- _Source texts of formatted documents_:
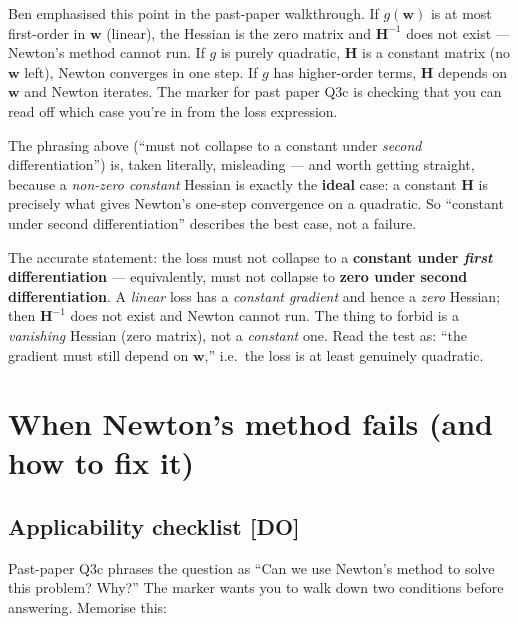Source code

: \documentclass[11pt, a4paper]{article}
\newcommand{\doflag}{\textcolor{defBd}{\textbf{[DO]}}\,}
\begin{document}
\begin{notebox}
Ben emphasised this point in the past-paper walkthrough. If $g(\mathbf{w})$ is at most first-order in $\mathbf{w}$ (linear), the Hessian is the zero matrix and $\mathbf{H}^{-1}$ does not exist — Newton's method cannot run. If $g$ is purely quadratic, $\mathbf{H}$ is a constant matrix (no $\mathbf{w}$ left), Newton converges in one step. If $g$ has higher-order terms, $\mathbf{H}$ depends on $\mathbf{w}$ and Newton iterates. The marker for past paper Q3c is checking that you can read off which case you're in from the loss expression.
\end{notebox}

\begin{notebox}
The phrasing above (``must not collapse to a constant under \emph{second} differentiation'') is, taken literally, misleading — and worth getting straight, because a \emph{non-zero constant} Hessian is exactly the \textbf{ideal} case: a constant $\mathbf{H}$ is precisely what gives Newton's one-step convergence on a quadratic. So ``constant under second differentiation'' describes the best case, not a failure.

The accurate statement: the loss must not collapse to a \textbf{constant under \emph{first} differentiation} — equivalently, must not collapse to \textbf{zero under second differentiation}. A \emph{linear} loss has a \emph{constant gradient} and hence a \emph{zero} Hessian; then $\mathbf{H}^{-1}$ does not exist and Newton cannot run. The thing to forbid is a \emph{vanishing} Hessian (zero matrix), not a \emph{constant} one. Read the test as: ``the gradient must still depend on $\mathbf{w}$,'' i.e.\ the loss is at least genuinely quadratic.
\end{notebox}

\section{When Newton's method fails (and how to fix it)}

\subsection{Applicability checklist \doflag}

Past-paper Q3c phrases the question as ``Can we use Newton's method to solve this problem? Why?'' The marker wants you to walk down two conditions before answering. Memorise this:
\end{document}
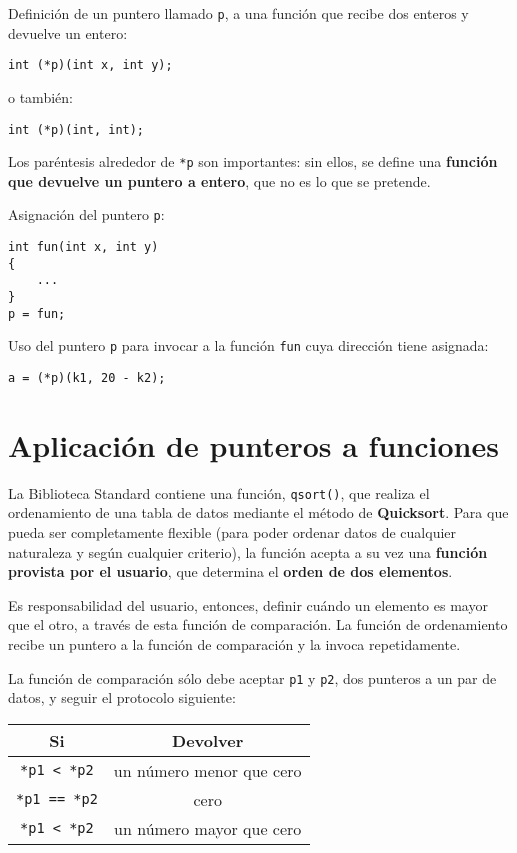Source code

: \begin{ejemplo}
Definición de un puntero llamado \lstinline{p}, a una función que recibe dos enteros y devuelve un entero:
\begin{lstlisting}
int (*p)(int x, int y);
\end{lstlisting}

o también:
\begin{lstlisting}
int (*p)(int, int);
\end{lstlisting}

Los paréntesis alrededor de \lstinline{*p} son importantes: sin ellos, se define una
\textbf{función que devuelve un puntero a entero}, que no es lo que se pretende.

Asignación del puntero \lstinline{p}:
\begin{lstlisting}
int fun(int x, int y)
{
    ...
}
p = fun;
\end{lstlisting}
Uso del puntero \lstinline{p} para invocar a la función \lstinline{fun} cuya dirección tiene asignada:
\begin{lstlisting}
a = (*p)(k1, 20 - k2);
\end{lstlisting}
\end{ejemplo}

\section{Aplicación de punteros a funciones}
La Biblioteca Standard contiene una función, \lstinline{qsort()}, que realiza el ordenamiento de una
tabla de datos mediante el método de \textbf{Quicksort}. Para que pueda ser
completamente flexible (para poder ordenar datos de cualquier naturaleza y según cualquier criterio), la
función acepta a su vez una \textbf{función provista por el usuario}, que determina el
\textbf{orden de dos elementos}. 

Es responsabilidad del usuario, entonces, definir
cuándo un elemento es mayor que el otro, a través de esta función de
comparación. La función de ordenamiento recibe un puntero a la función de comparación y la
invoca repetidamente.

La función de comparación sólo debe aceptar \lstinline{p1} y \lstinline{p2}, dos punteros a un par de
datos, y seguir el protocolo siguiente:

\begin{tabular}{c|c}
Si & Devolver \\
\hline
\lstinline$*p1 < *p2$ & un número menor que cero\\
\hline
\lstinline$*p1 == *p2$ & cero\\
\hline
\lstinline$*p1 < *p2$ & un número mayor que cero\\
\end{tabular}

- _WHAT IS EXPECTED_: Your job is to transcribe the entries above exactly; skip the pictures.

- _SOLUTION FOR THIS PROBLEM_:
Source code

: \documentclass[11pt, a4paper]{article}
\newcommand{\doflag}{\textcolor{defBd}{\textbf{[DO]}}\,}
\begin{document}
\begin{notebox}
Ben emphasised this point in the past-paper walkthrough. If $g(\mathbf{w})$ is at most first-order in $\mathbf{w}$ (linear), the Hessian is the zero matrix and $\mathbf{H}^{-1}$ does not exist — Newton's method cannot run. If $g$ is purely quadratic, $\mathbf{H}$ is a constant matrix (no $\mathbf{w}$ left), Newton converges in one step. If $g$ has higher-order terms, $\mathbf{H}$ depends on $\mathbf{w}$ and Newton iterates. The marker for past paper Q3c is checking that you can read off which case you're in from the loss expression.
\end{notebox}

\begin{notebox}
The phrasing above (``must not collapse to a constant under \emph{second} differentiation'') is, taken literally, misleading — and worth getting straight, because a \emph{non-zero constant} Hessian is exactly the \textbf{ideal} case: a constant $\mathbf{H}$ is precisely what gives Newton's one-step convergence on a quadratic. So ``constant under second differentiation'' describes the best case, not a failure.

The accurate statement: the loss must not collapse to a \textbf{constant under \emph{first} differentiation} — equivalently, must not collapse to \textbf{zero under second differentiation}. A \emph{linear} loss has a \emph{constant gradient} and hence a \emph{zero} Hessian; then $\mathbf{H}^{-1}$ does not exist and Newton cannot run. The thing to forbid is a \emph{vanishing} Hessian (zero matrix), not a \emph{constant} one. Read the test as: ``the gradient must still depend on $\mathbf{w}$,'' i.e.\ the loss is at least genuinely quadratic.
\end{notebox}

\section{When Newton's method fails (and how to fix it)}

\subsection{Applicability checklist \doflag}

Past-paper Q3c phrases the question as ``Can we use Newton's method to solve this problem? Why?'' The marker wants you to walk down two conditions before answering. Memorise this:
\end{document}
Source code

: \begin{ejemplo}
Definición de un puntero llamado \lstinline{p}, a una función que recibe dos enteros y devuelve un entero:
\begin{lstlisting}
int (*p)(int x, int y);
\end{lstlisting}

o también:
\begin{lstlisting}
int (*p)(int, int);
\end{lstlisting}

Los paréntesis alrededor de \lstinline{*p} son importantes: sin ellos, se define una
\textbf{función que devuelve un puntero a entero}, que no es lo que se pretende.

Asignación del puntero \lstinline{p}:
\begin{lstlisting}
int fun(int x, int y)
{
    ...
}
p = fun;
\end{lstlisting}
Uso del puntero \lstinline{p} para invocar a la función \lstinline{fun} cuya dirección tiene asignada:
\begin{lstlisting}
a = (*p)(k1, 20 - k2);
\end{lstlisting}
\end{ejemplo}

\section{Aplicación de punteros a funciones}
La Biblioteca Standard contiene una función, \lstinline{qsort()}, que realiza el ordenamiento de una
tabla de datos mediante el método de \textbf{Quicksort}. Para que pueda ser
completamente flexible (para poder ordenar datos de cualquier naturaleza y según cualquier criterio), la
función acepta a su vez una \textbf{función provista por el usuario}, que determina el
\textbf{orden de dos elementos}. 

Es responsabilidad del usuario, entonces, definir
cuándo un elemento es mayor que el otro, a través de esta función de
comparación. La función de ordenamiento recibe un puntero a la función de comparación y la
invoca repetidamente.

La función de comparación sólo debe aceptar \lstinline{p1} y \lstinline{p2}, dos punteros a un par de
datos, y seguir el protocolo siguiente:

\begin{tabular}{c|c}
Si & Devolver \\
\hline
\lstinline$*p1 < *p2$ & un número menor que cero\\
\hline
\lstinline$*p1 == *p2$ & cero\\
\hline
\lstinline$*p1 < *p2$ & un número mayor que cero\\
\end{tabular}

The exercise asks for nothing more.